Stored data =
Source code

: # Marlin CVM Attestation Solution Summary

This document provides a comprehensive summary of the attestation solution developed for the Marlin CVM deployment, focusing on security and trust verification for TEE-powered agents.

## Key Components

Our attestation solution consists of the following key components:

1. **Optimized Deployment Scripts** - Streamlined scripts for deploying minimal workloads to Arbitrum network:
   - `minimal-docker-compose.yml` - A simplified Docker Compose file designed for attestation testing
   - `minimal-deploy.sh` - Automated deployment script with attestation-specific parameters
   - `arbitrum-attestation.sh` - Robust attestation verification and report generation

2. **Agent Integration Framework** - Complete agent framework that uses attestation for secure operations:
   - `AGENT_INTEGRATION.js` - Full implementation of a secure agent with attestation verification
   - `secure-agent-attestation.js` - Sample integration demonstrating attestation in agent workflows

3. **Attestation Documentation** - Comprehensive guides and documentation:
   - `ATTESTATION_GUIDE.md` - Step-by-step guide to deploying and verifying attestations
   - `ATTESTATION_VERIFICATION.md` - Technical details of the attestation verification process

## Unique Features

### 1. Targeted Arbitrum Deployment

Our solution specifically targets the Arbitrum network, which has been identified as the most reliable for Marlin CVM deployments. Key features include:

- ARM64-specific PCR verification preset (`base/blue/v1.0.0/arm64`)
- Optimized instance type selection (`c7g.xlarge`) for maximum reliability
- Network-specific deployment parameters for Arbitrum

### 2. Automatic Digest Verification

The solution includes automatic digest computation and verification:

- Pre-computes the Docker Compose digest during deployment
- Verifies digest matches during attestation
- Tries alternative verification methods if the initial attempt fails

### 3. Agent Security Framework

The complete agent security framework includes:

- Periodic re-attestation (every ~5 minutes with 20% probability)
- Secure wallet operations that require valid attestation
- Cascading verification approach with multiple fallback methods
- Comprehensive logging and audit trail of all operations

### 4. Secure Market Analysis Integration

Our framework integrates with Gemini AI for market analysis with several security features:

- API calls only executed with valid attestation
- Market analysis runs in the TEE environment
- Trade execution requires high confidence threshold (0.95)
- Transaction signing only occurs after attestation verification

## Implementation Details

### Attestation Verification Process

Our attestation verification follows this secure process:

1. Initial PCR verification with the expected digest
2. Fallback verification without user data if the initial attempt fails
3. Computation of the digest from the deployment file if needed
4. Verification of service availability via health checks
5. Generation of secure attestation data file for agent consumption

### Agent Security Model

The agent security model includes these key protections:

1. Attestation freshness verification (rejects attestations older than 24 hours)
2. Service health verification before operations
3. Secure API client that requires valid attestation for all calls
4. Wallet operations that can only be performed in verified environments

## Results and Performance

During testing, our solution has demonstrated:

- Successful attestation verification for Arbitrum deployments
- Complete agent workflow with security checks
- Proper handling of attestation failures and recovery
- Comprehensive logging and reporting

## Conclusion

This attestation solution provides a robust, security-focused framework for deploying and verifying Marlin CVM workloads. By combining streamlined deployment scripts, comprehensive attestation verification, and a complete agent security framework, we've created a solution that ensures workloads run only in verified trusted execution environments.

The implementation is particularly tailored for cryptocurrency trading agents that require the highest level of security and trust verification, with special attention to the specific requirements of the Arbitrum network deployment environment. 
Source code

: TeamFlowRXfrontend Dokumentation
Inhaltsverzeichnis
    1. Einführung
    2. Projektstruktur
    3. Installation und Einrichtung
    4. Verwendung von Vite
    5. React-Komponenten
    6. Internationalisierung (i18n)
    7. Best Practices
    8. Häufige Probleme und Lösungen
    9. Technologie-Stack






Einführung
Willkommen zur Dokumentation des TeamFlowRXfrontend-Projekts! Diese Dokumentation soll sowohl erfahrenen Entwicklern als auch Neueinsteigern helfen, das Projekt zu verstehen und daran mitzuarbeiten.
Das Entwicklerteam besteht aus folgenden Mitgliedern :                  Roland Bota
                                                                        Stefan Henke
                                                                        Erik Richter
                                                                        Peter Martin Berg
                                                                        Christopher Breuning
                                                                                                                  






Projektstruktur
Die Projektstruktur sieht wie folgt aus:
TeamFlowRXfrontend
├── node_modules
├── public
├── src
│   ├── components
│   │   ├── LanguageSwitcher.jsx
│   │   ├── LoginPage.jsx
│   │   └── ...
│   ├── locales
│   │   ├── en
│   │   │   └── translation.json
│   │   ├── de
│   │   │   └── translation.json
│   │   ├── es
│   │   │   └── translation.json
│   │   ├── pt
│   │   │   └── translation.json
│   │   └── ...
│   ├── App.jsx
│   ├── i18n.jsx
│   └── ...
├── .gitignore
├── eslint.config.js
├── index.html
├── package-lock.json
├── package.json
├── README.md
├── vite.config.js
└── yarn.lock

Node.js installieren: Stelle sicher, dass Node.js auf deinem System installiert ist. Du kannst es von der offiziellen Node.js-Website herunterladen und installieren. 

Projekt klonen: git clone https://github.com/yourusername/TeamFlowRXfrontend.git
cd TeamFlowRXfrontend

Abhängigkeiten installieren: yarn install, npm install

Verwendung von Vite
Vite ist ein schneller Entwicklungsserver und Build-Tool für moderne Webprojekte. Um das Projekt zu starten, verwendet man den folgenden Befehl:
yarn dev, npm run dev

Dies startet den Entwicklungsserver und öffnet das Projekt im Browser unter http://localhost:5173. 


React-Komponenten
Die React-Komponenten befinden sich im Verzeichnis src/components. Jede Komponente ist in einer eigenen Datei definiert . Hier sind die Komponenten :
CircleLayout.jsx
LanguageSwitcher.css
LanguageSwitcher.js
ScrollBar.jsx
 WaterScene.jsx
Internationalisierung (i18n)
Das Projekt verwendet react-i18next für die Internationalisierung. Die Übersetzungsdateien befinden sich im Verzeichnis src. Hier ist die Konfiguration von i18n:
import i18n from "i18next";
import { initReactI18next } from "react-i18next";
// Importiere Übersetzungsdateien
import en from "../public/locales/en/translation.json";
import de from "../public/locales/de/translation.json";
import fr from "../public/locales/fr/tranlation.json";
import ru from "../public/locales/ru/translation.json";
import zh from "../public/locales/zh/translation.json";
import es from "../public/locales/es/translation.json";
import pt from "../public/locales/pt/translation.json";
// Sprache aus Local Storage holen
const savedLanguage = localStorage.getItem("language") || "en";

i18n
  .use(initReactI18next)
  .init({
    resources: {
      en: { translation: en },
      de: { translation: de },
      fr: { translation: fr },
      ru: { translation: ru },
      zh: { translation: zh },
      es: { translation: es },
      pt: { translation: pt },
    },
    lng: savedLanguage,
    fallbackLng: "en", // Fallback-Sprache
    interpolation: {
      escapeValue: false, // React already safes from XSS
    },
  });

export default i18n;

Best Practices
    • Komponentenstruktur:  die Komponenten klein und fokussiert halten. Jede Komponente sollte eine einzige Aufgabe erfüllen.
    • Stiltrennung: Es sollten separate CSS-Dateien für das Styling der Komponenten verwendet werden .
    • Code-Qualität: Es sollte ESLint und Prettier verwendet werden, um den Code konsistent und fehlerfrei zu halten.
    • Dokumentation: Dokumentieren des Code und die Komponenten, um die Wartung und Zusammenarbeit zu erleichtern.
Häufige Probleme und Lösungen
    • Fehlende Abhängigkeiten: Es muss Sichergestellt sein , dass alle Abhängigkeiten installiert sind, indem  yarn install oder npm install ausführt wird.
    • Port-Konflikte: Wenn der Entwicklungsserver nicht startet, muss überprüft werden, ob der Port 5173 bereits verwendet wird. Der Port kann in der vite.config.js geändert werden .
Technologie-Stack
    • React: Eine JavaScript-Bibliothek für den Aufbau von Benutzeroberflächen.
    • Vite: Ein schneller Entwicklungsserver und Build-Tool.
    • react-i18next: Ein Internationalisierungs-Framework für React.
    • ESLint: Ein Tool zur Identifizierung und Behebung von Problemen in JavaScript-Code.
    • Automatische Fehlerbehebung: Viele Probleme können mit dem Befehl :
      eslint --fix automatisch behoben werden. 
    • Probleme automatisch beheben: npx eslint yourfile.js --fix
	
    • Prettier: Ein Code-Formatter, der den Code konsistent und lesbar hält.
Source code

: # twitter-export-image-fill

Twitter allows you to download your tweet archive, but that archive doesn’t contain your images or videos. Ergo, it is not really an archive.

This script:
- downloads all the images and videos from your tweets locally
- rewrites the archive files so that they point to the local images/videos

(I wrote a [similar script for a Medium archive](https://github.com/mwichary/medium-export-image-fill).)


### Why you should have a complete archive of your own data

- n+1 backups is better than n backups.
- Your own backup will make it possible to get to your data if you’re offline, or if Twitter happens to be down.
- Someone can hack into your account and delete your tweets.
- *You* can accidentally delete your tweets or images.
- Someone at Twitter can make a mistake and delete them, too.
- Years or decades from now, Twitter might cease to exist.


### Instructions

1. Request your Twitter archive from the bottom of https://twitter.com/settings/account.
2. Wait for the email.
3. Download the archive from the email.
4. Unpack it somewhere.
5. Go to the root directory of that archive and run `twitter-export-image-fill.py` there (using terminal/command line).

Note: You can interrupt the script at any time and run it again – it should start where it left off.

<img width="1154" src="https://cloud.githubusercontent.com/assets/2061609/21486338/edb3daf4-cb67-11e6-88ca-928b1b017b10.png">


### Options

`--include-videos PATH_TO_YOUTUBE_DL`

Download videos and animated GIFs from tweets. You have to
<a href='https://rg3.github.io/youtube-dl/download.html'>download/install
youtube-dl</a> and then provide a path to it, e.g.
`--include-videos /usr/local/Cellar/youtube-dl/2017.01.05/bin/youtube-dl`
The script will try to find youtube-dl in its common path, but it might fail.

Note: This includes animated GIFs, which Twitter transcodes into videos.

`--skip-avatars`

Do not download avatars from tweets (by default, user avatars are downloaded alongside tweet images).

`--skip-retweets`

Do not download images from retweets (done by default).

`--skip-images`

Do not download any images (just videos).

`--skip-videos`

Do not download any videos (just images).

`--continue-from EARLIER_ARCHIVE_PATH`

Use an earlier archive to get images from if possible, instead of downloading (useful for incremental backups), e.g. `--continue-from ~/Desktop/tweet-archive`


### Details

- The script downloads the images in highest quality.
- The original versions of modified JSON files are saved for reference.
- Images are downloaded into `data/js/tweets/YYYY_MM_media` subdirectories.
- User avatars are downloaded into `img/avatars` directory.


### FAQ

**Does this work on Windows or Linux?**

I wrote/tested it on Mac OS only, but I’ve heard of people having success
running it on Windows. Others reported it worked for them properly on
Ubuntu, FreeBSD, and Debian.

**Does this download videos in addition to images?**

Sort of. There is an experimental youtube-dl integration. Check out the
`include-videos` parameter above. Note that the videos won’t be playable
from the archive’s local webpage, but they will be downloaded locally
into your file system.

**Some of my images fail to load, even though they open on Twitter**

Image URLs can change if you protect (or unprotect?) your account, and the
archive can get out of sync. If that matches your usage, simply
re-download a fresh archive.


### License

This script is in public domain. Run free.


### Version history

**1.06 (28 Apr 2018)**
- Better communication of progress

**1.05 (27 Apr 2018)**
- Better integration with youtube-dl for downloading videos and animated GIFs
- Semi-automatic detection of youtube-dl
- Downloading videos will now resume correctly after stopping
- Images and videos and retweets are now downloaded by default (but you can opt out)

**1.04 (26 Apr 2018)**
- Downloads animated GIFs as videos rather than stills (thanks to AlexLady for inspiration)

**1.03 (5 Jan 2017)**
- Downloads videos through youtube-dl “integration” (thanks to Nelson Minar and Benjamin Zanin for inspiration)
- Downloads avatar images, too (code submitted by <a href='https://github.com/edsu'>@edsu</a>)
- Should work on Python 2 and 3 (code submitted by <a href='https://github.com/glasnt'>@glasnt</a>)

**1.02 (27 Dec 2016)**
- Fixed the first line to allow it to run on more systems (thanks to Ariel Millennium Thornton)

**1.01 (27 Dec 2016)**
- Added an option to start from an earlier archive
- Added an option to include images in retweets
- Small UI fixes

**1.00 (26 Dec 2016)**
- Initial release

Work instructions =
Print, please, the lines above from the very first through the one that holds "2. **Agent Integration", both included, word for word and with nothing else.

Written solution =
Source code

: # Marlin CVM Attestation Solution Summary

This document provides a comprehensive summary of the attestation solution developed for the Marlin CVM deployment, focusing on security and trust verification for TEE-powered agents.

## Key Components

Our attestation solution consists of the following key components:

1. **Optimized Deployment Scripts** - Streamlined scripts for deploying minimal workloads to Arbitrum network:
   - `minimal-docker-compose.yml` - A simplified Docker Compose file designed for attestation testing
   - `minimal-deploy.sh` - Automated deployment script with attestation-specific parameters
   - `arbitrum-attestation.sh` - Robust attestation verification and report generation

2. **Agent Integration Framework** - Complete agent framework that uses attestation for secure operations:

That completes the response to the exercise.